━━ SOURCE MATERIAL

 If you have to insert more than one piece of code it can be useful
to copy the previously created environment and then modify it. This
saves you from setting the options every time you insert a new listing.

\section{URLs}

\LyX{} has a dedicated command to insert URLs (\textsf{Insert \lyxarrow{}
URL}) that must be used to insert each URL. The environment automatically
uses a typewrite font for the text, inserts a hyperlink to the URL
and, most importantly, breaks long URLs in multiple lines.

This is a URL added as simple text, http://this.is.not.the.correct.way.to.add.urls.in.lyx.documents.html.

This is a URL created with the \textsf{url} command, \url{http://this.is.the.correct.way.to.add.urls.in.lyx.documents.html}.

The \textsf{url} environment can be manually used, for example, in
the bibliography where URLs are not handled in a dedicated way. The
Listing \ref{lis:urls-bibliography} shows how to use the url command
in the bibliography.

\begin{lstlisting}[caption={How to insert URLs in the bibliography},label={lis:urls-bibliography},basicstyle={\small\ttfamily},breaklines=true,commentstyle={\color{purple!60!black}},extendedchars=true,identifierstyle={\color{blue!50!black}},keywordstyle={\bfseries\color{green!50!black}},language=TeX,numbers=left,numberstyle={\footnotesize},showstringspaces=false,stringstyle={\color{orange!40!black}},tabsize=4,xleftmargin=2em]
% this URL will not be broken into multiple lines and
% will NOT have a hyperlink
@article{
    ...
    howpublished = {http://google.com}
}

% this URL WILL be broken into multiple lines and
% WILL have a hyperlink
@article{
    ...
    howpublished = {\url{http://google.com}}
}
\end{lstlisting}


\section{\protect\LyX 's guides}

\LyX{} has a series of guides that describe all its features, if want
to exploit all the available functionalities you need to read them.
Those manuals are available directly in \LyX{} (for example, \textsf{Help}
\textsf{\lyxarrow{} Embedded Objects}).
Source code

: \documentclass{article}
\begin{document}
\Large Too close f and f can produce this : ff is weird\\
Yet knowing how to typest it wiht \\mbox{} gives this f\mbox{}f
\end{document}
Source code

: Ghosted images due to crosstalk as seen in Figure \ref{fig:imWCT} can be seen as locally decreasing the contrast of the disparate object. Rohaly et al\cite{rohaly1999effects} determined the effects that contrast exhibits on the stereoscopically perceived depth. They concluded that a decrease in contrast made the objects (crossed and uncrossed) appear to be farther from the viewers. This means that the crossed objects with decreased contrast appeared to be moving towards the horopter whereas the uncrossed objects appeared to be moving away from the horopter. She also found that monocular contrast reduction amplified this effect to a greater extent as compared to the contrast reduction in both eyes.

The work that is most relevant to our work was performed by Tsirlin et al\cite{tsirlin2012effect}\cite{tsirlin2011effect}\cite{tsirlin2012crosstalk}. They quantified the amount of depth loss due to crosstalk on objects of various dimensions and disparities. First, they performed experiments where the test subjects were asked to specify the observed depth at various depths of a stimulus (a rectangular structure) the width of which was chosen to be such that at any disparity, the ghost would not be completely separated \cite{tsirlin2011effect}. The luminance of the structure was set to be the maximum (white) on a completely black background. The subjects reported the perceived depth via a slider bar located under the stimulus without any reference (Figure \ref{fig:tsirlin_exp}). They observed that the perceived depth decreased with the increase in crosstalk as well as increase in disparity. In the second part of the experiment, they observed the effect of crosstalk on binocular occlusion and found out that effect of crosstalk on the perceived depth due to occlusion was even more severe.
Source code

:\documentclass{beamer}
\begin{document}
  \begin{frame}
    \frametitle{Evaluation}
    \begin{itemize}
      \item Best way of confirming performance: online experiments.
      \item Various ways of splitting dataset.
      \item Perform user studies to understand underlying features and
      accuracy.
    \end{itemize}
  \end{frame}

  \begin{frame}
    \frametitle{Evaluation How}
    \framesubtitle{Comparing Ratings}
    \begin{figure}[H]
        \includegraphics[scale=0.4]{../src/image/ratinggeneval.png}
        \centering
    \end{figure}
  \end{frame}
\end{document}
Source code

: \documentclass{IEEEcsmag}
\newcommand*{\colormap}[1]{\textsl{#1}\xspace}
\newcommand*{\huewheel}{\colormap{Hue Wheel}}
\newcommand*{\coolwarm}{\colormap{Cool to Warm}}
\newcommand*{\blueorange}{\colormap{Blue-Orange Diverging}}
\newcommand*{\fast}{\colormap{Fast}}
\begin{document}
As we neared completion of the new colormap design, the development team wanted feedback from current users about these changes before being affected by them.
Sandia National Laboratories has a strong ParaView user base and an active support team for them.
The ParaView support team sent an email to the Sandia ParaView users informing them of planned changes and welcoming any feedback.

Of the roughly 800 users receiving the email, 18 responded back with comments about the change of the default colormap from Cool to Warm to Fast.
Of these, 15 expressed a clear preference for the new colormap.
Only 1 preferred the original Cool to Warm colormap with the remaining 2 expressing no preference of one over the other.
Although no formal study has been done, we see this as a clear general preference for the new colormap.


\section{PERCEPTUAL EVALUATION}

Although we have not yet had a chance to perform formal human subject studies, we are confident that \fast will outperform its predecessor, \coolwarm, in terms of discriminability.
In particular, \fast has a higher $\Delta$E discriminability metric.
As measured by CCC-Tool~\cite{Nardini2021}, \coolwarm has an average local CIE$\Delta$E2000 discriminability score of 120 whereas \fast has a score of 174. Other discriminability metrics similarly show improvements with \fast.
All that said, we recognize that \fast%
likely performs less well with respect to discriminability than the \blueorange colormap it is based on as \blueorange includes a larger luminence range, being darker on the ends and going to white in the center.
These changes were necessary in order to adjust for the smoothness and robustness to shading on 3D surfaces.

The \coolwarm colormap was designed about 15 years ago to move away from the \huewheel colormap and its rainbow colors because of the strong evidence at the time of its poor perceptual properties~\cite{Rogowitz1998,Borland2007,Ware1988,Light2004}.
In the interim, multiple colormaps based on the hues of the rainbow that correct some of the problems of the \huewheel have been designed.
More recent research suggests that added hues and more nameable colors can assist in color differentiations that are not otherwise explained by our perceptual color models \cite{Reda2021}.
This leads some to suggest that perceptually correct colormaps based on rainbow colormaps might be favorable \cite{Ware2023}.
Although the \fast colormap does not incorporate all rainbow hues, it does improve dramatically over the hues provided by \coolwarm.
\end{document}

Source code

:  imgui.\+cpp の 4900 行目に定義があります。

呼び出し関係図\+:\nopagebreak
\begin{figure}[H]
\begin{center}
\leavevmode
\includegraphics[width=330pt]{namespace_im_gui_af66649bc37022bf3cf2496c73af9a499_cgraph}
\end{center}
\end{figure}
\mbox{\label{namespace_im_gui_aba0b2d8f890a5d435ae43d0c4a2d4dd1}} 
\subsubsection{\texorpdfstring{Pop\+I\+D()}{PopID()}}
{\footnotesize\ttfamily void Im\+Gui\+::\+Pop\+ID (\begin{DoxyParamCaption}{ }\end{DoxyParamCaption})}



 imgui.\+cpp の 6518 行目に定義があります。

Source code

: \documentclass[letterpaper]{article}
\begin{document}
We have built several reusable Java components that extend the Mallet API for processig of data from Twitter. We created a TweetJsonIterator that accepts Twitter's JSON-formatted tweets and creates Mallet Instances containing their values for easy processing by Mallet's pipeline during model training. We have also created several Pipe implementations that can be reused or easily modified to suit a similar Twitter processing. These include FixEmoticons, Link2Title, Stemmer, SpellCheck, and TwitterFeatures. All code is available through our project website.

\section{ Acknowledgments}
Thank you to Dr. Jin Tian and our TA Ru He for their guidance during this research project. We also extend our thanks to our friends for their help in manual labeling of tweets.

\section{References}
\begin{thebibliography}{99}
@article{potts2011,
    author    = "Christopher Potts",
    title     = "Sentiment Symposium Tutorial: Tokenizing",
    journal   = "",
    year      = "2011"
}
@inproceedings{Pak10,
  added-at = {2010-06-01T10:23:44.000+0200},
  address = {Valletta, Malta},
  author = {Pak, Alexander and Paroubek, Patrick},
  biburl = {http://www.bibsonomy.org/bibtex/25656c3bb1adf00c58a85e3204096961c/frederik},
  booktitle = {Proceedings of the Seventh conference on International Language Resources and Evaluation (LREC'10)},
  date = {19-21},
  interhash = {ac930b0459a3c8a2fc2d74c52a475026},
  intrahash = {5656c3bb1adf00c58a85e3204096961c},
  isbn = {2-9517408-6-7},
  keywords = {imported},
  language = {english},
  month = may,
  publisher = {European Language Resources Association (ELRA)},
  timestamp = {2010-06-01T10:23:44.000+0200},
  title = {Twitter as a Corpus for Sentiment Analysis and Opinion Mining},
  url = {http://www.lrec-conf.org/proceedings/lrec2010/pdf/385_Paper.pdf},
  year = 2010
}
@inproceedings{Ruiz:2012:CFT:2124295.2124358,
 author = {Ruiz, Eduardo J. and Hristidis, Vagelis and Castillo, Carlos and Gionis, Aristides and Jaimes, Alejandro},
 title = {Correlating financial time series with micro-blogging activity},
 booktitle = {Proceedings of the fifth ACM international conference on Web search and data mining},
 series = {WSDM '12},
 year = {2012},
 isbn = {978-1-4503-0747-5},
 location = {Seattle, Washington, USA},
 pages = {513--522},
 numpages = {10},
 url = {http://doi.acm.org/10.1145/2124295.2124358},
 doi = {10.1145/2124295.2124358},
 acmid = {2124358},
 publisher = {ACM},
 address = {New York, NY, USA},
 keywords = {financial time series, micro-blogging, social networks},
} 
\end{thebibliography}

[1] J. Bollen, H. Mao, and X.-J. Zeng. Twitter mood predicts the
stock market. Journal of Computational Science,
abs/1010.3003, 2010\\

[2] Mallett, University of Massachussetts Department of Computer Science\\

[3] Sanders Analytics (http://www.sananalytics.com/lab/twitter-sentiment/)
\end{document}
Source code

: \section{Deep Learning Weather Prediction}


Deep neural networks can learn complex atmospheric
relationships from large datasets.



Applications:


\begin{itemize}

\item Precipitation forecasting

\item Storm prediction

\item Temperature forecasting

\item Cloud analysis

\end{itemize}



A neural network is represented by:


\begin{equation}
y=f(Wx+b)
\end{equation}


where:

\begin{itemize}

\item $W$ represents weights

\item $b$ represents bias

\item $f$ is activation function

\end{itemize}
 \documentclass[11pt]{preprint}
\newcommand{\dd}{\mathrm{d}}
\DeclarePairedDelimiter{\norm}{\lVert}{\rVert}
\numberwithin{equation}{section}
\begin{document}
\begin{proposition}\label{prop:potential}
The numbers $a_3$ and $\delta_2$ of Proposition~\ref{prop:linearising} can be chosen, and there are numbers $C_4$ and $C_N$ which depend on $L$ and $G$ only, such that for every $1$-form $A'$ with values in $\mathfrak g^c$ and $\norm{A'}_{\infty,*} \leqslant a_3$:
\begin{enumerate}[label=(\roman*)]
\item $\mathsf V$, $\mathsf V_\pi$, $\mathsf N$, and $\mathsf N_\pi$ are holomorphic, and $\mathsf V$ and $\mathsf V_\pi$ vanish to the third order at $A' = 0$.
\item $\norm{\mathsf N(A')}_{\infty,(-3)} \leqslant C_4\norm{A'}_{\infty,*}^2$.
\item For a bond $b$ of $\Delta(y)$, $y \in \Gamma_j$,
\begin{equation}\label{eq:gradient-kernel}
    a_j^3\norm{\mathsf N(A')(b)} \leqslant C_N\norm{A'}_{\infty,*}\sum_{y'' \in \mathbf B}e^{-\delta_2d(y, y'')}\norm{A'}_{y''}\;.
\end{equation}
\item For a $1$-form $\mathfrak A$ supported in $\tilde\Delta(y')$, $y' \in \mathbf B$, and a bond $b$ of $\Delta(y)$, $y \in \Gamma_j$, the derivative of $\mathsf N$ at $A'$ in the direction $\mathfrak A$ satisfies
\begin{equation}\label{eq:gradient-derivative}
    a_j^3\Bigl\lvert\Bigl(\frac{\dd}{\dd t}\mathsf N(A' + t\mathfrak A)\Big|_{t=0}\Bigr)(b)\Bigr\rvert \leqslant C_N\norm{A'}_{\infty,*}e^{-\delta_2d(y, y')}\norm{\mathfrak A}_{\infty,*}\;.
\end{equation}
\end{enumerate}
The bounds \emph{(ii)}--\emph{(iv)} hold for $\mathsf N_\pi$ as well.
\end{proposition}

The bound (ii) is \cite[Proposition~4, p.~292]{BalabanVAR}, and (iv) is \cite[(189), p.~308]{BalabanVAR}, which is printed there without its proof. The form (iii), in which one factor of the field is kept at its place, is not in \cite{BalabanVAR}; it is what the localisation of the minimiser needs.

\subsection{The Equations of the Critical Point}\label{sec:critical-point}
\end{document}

━━━━

**WORK REQUEST**
A single number is the answer: how many lines of the entries above contain "tweets"?

**SOLUTION FOR THIS EXERCISE**
2